(Stored data)
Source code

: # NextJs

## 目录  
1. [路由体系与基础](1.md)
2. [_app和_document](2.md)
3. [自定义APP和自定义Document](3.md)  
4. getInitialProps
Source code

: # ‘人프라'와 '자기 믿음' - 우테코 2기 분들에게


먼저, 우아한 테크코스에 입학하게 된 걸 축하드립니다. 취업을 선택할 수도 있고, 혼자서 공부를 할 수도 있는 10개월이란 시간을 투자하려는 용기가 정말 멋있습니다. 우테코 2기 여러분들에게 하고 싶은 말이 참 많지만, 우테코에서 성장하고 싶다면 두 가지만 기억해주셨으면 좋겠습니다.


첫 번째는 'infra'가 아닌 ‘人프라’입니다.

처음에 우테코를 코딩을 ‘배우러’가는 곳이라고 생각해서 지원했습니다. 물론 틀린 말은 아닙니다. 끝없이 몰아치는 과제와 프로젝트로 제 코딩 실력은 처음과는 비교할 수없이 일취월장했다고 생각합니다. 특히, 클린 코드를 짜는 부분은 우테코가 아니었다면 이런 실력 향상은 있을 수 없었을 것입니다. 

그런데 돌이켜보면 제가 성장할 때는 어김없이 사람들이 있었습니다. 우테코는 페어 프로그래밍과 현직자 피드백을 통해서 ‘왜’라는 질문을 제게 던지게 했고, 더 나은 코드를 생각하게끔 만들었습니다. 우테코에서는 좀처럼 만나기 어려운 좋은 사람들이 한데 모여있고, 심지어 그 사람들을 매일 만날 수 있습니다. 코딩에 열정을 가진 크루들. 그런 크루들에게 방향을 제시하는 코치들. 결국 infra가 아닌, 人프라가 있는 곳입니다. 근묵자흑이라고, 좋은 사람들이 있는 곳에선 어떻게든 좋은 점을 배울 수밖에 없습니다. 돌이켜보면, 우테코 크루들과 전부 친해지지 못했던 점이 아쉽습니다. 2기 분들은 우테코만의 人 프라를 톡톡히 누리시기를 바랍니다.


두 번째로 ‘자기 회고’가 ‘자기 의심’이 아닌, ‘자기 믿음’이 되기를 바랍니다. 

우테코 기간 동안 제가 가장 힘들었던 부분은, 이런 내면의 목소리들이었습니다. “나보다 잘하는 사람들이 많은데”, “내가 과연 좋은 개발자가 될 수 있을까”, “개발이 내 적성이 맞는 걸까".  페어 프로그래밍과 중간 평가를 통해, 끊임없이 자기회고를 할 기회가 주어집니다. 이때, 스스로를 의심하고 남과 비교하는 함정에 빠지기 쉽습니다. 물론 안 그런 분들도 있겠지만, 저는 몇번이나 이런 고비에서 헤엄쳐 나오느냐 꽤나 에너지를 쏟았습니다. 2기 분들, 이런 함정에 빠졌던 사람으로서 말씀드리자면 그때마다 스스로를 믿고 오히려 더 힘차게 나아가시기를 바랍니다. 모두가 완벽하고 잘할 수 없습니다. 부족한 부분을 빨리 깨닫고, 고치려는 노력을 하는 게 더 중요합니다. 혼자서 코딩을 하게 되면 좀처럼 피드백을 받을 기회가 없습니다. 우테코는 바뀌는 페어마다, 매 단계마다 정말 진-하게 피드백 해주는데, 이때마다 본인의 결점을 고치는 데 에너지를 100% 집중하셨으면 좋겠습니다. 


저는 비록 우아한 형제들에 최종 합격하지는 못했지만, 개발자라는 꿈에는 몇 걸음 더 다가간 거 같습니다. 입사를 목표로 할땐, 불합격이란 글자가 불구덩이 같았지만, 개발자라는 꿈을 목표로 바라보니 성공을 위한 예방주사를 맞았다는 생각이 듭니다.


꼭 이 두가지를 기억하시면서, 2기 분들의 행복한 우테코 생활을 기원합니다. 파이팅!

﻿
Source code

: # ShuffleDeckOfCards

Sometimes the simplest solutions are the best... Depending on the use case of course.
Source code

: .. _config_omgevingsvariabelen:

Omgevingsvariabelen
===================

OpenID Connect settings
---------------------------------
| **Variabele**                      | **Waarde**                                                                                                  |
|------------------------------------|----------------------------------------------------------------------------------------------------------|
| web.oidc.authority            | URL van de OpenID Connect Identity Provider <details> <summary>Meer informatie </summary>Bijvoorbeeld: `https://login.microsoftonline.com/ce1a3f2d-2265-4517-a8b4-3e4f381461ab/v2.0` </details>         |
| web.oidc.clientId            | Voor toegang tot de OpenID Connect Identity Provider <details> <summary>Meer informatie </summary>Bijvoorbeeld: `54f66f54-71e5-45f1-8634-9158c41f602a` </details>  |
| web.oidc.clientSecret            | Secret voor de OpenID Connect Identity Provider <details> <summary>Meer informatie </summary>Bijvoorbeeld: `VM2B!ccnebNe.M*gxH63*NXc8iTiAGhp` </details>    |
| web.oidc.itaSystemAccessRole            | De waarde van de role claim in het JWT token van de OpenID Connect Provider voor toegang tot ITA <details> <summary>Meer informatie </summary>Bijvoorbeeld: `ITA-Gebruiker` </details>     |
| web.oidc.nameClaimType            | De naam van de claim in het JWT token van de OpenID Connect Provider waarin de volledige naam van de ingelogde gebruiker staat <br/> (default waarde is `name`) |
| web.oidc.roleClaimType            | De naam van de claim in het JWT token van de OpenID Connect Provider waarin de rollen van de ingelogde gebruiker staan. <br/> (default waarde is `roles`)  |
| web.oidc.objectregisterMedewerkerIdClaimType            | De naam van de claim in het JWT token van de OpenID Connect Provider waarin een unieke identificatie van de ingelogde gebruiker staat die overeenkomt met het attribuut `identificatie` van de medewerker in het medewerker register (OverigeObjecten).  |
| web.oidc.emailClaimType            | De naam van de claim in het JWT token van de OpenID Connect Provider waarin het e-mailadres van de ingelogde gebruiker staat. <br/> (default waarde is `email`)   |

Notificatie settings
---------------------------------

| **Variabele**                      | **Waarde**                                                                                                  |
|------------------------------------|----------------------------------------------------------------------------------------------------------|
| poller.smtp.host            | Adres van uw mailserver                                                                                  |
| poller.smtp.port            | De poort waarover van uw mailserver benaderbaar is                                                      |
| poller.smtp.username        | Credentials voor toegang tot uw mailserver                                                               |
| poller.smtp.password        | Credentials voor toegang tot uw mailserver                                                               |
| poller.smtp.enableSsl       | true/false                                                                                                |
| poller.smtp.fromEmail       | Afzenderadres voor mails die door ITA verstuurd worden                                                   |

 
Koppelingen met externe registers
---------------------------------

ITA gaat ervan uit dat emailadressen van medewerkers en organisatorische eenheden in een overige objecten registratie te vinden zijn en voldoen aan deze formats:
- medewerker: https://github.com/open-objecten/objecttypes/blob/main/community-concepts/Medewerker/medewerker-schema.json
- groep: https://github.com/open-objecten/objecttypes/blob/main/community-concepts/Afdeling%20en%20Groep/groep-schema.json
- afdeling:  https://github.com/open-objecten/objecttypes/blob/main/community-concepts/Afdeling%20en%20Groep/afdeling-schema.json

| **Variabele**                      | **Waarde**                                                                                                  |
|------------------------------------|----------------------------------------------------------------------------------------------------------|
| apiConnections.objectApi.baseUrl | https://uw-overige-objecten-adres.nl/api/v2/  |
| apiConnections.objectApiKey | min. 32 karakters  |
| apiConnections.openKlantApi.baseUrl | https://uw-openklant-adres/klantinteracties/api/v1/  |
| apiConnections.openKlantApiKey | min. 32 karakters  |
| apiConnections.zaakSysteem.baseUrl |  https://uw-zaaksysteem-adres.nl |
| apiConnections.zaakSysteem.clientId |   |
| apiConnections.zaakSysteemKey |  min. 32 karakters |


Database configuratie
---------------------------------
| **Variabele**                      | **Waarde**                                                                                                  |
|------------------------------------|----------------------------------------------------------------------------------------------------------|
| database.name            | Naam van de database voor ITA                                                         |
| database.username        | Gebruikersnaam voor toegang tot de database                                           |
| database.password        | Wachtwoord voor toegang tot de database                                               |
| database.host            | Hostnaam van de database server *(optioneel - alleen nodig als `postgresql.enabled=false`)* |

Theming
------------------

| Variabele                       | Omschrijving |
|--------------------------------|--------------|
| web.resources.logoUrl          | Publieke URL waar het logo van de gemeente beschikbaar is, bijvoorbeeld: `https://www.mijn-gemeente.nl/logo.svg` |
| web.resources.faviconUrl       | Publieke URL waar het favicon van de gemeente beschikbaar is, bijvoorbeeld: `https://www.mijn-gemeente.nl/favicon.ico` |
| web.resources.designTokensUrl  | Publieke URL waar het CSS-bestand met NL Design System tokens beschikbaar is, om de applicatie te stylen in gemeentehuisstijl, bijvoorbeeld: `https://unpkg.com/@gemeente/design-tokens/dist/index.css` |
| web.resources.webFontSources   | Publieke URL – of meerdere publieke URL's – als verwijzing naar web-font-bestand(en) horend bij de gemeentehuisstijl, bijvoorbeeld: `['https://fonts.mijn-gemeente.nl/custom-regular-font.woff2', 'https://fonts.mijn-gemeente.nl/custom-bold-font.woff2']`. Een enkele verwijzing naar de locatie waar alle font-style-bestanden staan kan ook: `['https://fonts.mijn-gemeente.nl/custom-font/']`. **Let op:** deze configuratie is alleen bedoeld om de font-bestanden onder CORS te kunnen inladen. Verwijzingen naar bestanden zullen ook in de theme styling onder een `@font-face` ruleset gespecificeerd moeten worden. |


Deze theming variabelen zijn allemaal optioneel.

• _WHAT IS BEING ASKED_
Your task is to quote the lines above, beginning with the first and ending with the one that holds "우테코 2기 분들에게".

• _RESPONSE_
Source code

: # NextJs

## 目录  
1. [路由体系与基础](1.md)
2. [_app和_document](2.md)
3. [自定义APP和自定义Document](3.md)  
4. getInitialProps
Source code

: # ‘人프라'와 '자기 믿음' - 우테코 2기 분들에게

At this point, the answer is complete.